I dont think you are going to strike lucky with this


----------



## reddevil6

neither do i but im hopeing


----------



## Motoxrdude

Keep hoping, lol.


----------



## Calibretto

Why don't you just host on your own computer?


----------



## Twist86

he lacks the upload to host his own and it be half way good.

I have a 8mb upload and it for some reason struggles with 16 players on CS.


----------



## meanman

Twist86 said:


> he lacks the upload to host his own and it be half way good.
> 
> I have a 8mb upload and it for some reason struggles with 16 players on CS.



8mb upload are you sure that's right


----------



## Motoxrdude

Twist86 said:


> he lacks the upload to host his own and it be half way good.
> 
> I have a 8mb upload and it for some reason struggles with 16 players on CS.
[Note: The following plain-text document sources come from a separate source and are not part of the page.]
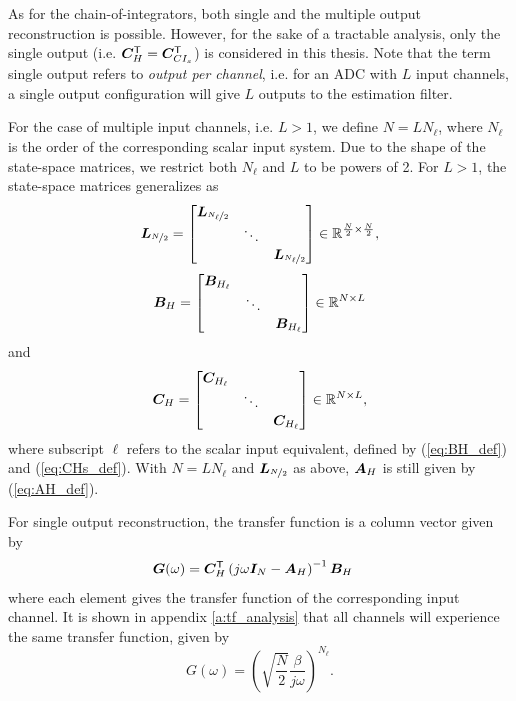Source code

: As for the chain-of-integrators, both single and the multiple output reconstruction is possible. However, for the sake of a tractable analysis, only the single output (i.e. $\bm{C}^\mathsf{T}_H = \bm{C}^\mathsf{T}_{CI_s}$) is considered in this thesis. Note that the term single output refers to \textit{output per channel}, i.e. for an ADC with $L$ input channels, a single output configuration will give $L$ outputs to the estimation filter.

For the case of multiple input channels, i.e. $L>1$, we define $N = L N_\ell$, where $N_\ell$ is the order of the corresponding scalar input system. Due to the shape of the state-space matrices, we restrict both $N_\ell$ and $L$ to be powers of 2. For $L>1$, the state-space matrices generalizes as
\begin{equation}
    \bm{L}_{\nicefrac{N}{2}} =
    \begin{bmatrix}
        \bm{L}_{\nicefrac{N_\ell}{2}} \\
        &  \ddots & \\
        & & \bm{L}_{\nicefrac{N_\ell}{2}}
    \end{bmatrix}
    \in \mathbb{R}^{\frac{N}{2} \times \frac{N}{2}},
\end{equation}
\begin{equation}
    \bm{B}_H =
    \begin{bmatrix}
        \bm{B}_{H_\ell} \\
        &  \ddots & \\
        & & \bm{B}_{H_\ell}
    \end{bmatrix}
    \in \mathbb{R}^{N \times L}
\end{equation}
and
\begin{equation}
    \bm{C}_H =
    \begin{bmatrix}
        \bm{C}_{H_\ell} \\
        &  \ddots & \\
        & & \bm{C}_{H_\ell}
    \end{bmatrix}
    \in \mathbb{R}^{N \times L},
\end{equation}
where subscript $\ell$ refers to the scalar input equivalent, defined by (\ref{eq:BH_def}) and (\ref{eq:CHs_def}).
With $N=LN_\ell$ and $\bm{L}_{\nicefrac{N}{2}}$ as above, $\bm{A}_H$ is still given by (\ref{eq:AH_def}).

For single output reconstruction, the transfer function is a column vector given by
\begin{align}
    \bm{G}(\omega) & = \bm{C}^\mathsf{T}_H \left( j\omega \bm{I}_{N} - \bm{A}_H \right)^{-1} \bm{B}_H
\end{align}
where each element gives the transfer function of the corresponding input channel. It is shown in appendix \ref{a:tf_analysis} that all channels will experience the same transfer function, given by
\begin{equation}
    \label{eq:hci_tf}
    G(\omega) = \left( \sqrt{\frac{N}{2}}\frac{\beta}{j\omega} \right)^{N_\ell}.
\end{equation}











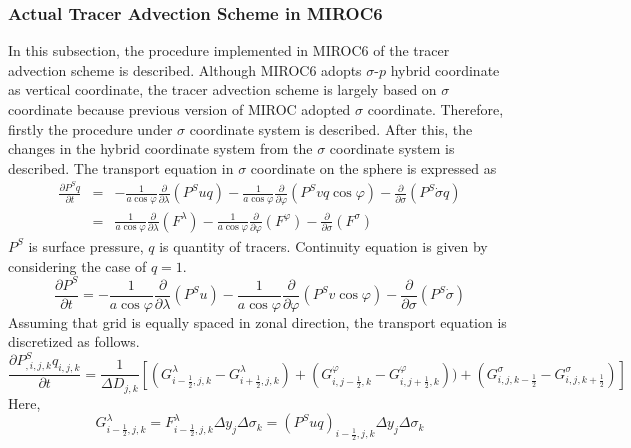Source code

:   \subsubsection{Actual Tracer Advection Scheme in MIROC6}
  In this subsection, the procedure implemented in MIROC6 of the tracer advection scheme is described.
  Although MIROC6 adopts $\sigma$-$p$ hybrid coordinate as vertical coordinate, the tracer advection scheme is largely based on $\sigma$ coordinate because previous version of MIROC adopted $\sigma$ coordinate.
  Therefore, firstly the procedure under $\sigma$ coordinate system is described.
  After this, the changes in the hybrid coordinate system from the $\sigma$ coordinate system is described.
The transport equation in $\sigma$ coordinate on the sphere is expressed as
\begin{eqnarray}
  \label{b1}
  \frac{\partial P^{S} q}{\partial t} &=& - \frac{1}{a \cos \varphi} \frac{\partial}{\partial \lambda}(P^{S} uq)- \frac{1}{a \cos \varphi} \frac{\partial}{\partial \varphi}(P^{S} vq \cos \varphi)- \frac{\partial}{\partial \sigma} (P^{S} \dot{\sigma} q)\\
  &=& \frac{1}{a \cos \varphi} \frac{\partial}{\partial \lambda}(F^{\lambda})- \frac{1}{a \cos \varphi} \frac{\partial}{\partial \varphi}(F^{\varphi})- \frac{\partial}{\partial \sigma} (F^{\sigma})
\end{eqnarray}
$P^{S}$ is surface pressure, $q$ is quantity of tracers.
Continuity equation is given by considering the case of $q=1$.
\begin{equation}
  \frac{\partial P^{S}}{\partial t} = - \frac{1}{a \cos \varphi} \frac{\partial}{\partial \lambda}(P^{S}u)- \frac{1}{a \cos \varphi} \frac{\partial}{\partial \varphi}(P^{S}v \cos \varphi)- \frac{\partial}{\partial \sigma} (P^{S} \dot{\sigma})
\end{equation}
Assuming that grid is equally spaced in zonal direction, the transport equation is discretized as follows.
\begin{equation}
\label{a1}
  \frac{\partial P^{S}_{,i,j,k} q_{i,j,k}}{\partial t}=\frac{1}{\Delta D_{j,k}}[(G^{\lambda}_{i-\frac{1}{2},j,k}-G^{\lambda}_{i+\frac{1}{2},j,k})+(G^{\varphi}_{i,j-\frac{1}{2},k}-G^{\varphi}_{i,j+\frac{1}{2},k}))+(G^{\sigma}_{i,j,k-\frac{1}{2}}-G^{\sigma}_{i,j,k+\frac{1}{2}})]
\end{equation}
Here,
\begin{equation}
  G^{\lambda}_{i-\frac{1}{2},j,k}=F^{\lambda}_{i-\frac{1}{2},j,k} \Delta y_{j} \Delta \sigma_{k}=(P^{S}uq)_{i-\frac{1}{2},j,k} \Delta y_{j} \Delta \sigma_{k}
\end{equation}

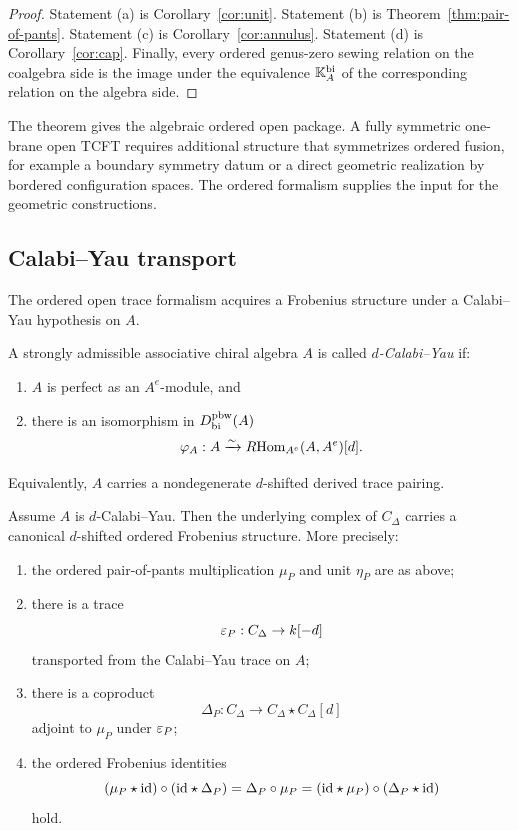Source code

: \begin{proof}
Statement (a) is Corollary~\ref{cor:unit}. Statement (b) is
Theorem~\ref{thm:pair-of-pants}. Statement (c) is
Corollary~\ref{cor:annulus}. Statement (d) is Corollary~\ref{cor:cap}.
Finally, every ordered genus-zero sewing relation on the coalgebra side is the image under the
equivalence $\KK_A^{\mathrm{bi}}$ of the corresponding relation on the algebra side.
\end{proof}

\begin{remark}
The theorem gives the algebraic ordered open package. A fully symmetric
one-brane open TCFT requires additional structure that symmetrizes ordered fusion, for example a
boundary symmetry datum or a direct geometric realization by bordered configuration spaces.
The ordered formalism supplies the input for the geometric constructions.
\end{remark}

\subsection{Calabi--Yau transport}

The ordered open trace formalism acquires a Frobenius structure under a Calabi--Yau hypothesis on
$A$.

\begin{definition}
A strongly admissible associative chiral algebra $A$ is called \emph{$d$-Calabi--Yau} if:
\begin{enumerate}[label=(\alph*)]
\item $A$ is perfect as an $A^e$-module, and
\item there is an isomorphism in $\Dpbw_{\mathrm{bi}}(A)$
\[
\varphi_A:A\xrightarrow{\sim}\RHom_{A^e}(A,A^e)[d].
\]
\end{enumerate}
Equivalently, $A$ carries a nondegenerate $d$-shifted derived trace pairing.
\end{definition}

\begin{theorem}
\ClaimStatusProvedHere
\label{thm:CY}
Assume $A$ is $d$-Calabi--Yau. Then the underlying complex of $C_\Delta$ carries a canonical
$d$-shifted ordered Frobenius structure. More precisely:
\begin{enumerate}[label=(\roman*)]
\item the ordered pair-of-pants multiplication $\mu_P$ and unit $\eta_P$ are as above;
\item there is a trace
\[
\eps_P:C_\Delta\to k[-d]
\]
transported from the Calabi--Yau trace on $A$;
\item there is a coproduct
\[
\Delta_P:C_\Delta\to C_\Delta\star C_\Delta[d]
\]
adjoint to $\mu_P$ under $\eps_P$;
\item the ordered Frobenius identities
\[
(\mu_P\star \id)\circ(\id\star \Delta_P)
=
\Delta_P\circ \mu_P
=
(\id\star\mu_P)\circ(\Delta_P\star \id)
\]
hold.
\end{enumerate}
\end{theorem}

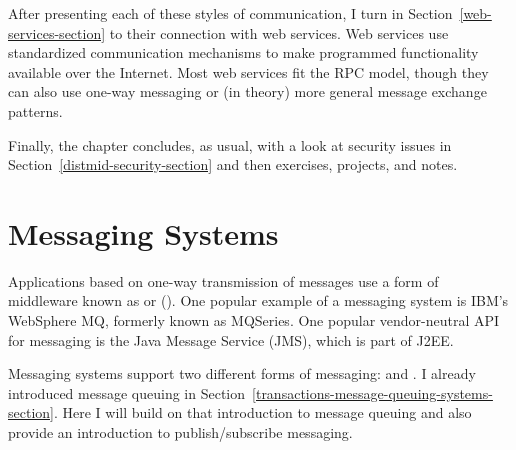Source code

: After presenting each of these styles of communication, I turn in
Section~\ref{web-services-section} to their connection with web
services.  Web services use standardized communication mechanisms to
make programmed functionality available over the Internet.  Most web
services fit the RPC model, though they can also use one-way messaging
or (in theory) more general message exchange patterns.

Finally, the chapter concludes, as usual, with a look at security
issues in Section~\ref{distmid-security-section} and then exercises,
projects, and notes.

\section{Messaging Systems}\label{messaging-section}

Applications based on one-way transmission of messages use a form of
middleware known as  or
 ().  One popular
example of a messaging system is IBM's WebSphere MQ, formerly known as
MQSeries.  One popular vendor-neutral API for messaging is the Java
Message Service (JMS), which is part of J2EE.

Messaging systems support two different forms of messaging:
 and .  I
already introduced message queuing in
Section~\ref{transactions-message-queuing-systems-section}.  Here I
will build on that introduction to message queuing and also
provide an introduction to publish/subscribe messaging.


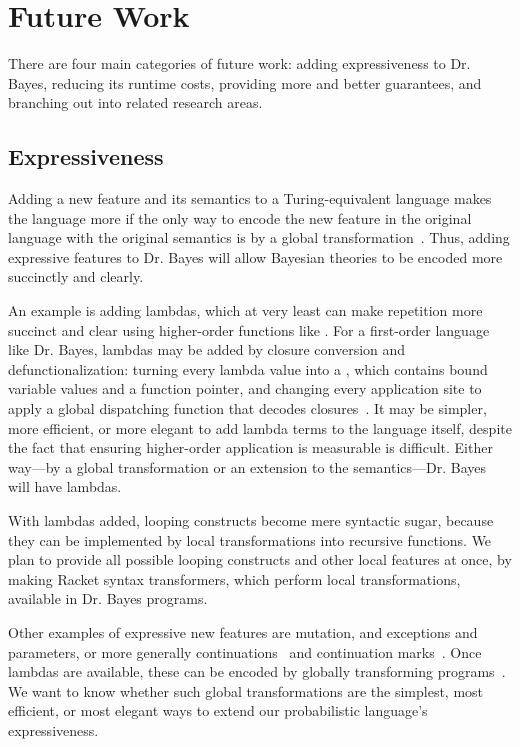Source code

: \section{Future Work}

There are four main categories of future work: adding expressiveness to Dr. Bayes, reducing its runtime costs, providing more and better guarantees, and branching out into related research areas.

\subsection{Expressiveness}

Adding a new feature and its semantics to a Turing-equivalent language makes the language more  if the only way to encode the new feature in the original language with the original semantics is by a global transformation~\cite{cit:felleisen-1990scp-expressive}.
Thus, adding expressive features to Dr. Bayes will allow Bayesian theories to be encoded more succinctly and clearly.

An example is adding lambdas, which at very least can make repetition more succinct and clear using higher-order functions like .
For a first-order language like Dr. Bayes, lambdas may be added by closure conversion and defunctionalization: turning every lambda value into a , which contains bound variable values and a function pointer, and changing every application site to apply a global dispatching function that decodes closures~\cite{cit:danvy-2001-defunctionalization}.
It may be simpler, more efficient, or more elegant to add lambda terms to the language itself, despite the fact that ensuring higher-order application is measurable is difficult.
Either way---by a global transformation or an extension to the semantics---Dr. Bayes will have lambdas.

With lambdas added, looping constructs become mere syntactic sugar, because they can be implemented by local transformations into recursive functions.
We plan to provide all possible looping constructs and other local features at once, by making Racket syntax transformers, which perform local transformations, available in Dr. Bayes programs.

Other examples of expressive new features are mutation, and exceptions and parameters, or more generally continuations~\cite{cit:staram-1990-control} and continuation marks~\cite{cit:clements-2006diss}.
Once lambdas are available, these can be encoded by globally transforming programs~\cite{cit:danvy-2007-one-pass-cps,cit:germane-ms-thesis}.
We want to know whether such global transformations are the simplest, most efficient, or most elegant ways to extend our probabilistic language's expressiveness.

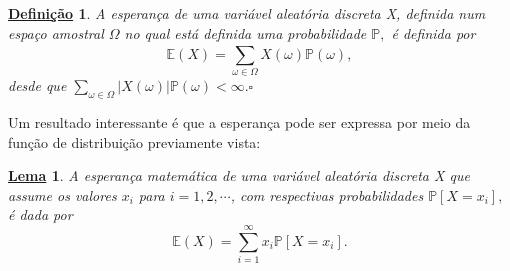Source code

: \documentclass{article}
\newtheorem*{def*}{\underline{Defini\c c\~ao}}
\newtheorem*{lemma*}{\underline{Lema}}
\begin{document}
\begin{def*}
  A esperança de uma variável aleatória discreta X, definida num espaço amostral \(\Omega \) no qual está definida uma
  probabilidade \(\mathbb{P},\) é definida por 
  \[
    \mathbb{E}(X) = \sum\limits_{\omega \in \Omega }^{}X(\omega )\mathbb{P}(\omega ),
  \]
  desde que \(\sum\limits_{\omega \in \Omega }^{}|X(\omega )|\mathbb{P}(\omega ) < \infty. \square\)
\end{def*}
Um resultado interessante é que a esperança pode ser expressa por meio da função de distribuição previamente vista:
\begin{lemma*}
  A esperança matemática de uma variável aleatória discreta X que assume os valores \(x_{i}\) para \(i = 1, 2, \cdots\), com
  respectivas probabilidades \(\mathbb{P}[X=x_{i}],\) é dada por 
  \[
    \mathbb{E}(X) = \sum\limits_{i=1}^{\infty}x_{i}\mathbb{P}[X=x_{i}].
  \]
\end{lemma*}
\end{document}
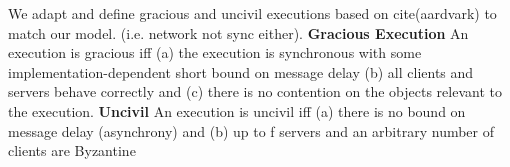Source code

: { \iffalse
In fact, no leader-based system can guarantee Byzantine independence: a Byzantine leader may always inject conflicting operations that cause transactions to abort
\nc{we could use this example in a picture?}. Without additional network assumptions,
\sys{} also cannot enforce this property: for \sys{} to enforce Byzantine independence,a global adversary cannot have global control over the network (and thus fully determine message arrival order). We note that even with this stronger model, Byzantine independence is still unattainable for leader-based systems.
\fi
%
%
\iffalse
{}
We adapt and define gracious and uncivil executions based on cite(aardvark) to match our model. (i.e. network not sync either).
\textbf{Gracious Execution}
An execution is gracious iff (a) the execution is synchronous with some
implementation-dependent short bound on message delay (b) all clients and servers behave correctly and (c) there is no contention on the objects relevant to the execution.
\textbf{Uncivil}
An execution is uncivil iff (a) there is no bound on message delay (asynchrony) and (b) up to f servers and an arbitrary number of clients are Byzantine 



}

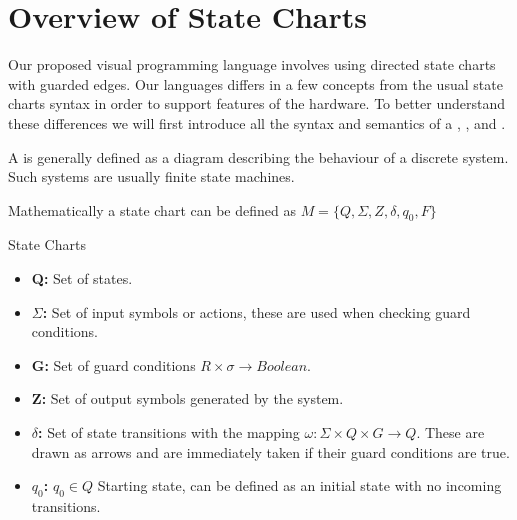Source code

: \section{Overview of State Charts} \label{sec:overviewstatechart}

Our proposed visual programming language involves using directed state charts with guarded edges. Our languages differs in a few concepts from the usual state charts syntax in order to support features of the hardware. To better understand these differences we will first introduce all the syntax and semantics of a \cite{StateChartVis}, \cite{UML2}, and \cite{UML2}.

A \cite{StateChartVis} is generally defined as a diagram describing the behaviour of a discrete system. Such systems are usually finite state machines. 

Mathematically a state chart can be defined as $M = \lbrace Q, \Sigma, Z, \delta, q_0, F \rbrace$

\begin{definition}
State Charts

\label{def:statecharts}
\begin{itemize}
	\item \textbf{Q:} Set of states.
	\item \textbf{$\Sigma$:} Set of input symbols or actions, these are used when checking guard conditions.
	\item \textbf{G:} Set of guard conditions $R \times \sigma \rightarrow Boolean$.
	\item \textbf{Z:} Set of output symbols generated by the system.
	\item \textbf{$\delta$:} Set of state transitions with the mapping $\omega: \Sigma \times Q \times G \rightarrow Q$. These are drawn as arrows and are immediately taken if their guard conditions are true.
	\item \textbf{$q_0$:} $q_0 \in Q$ Starting state, can be defined as an initial state with no incoming transitions.
\end{itemize}
\end{definition}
That's funny because I have a 512kbs upload and I hosted 12 players with ping at >120,


----------



## epidemik

Twist86 said:


> he lacks the upload to host his own and it be half way good.
> 
> I have a 8mb upload and it for some reason struggles with 16 players on CS.



Thats too many for css anyway. Gets no fun with more than like 12 people.
To OP, tell me if you find someone hosting free servers lol 
Id be all over that.


----------



## kshdiver

*help*



Calibretto said:


> Why don't you just host on your own computer?



how do you make one i have a very good comp and im looking to host a server just dont know how to make one can anyone help me here?


----------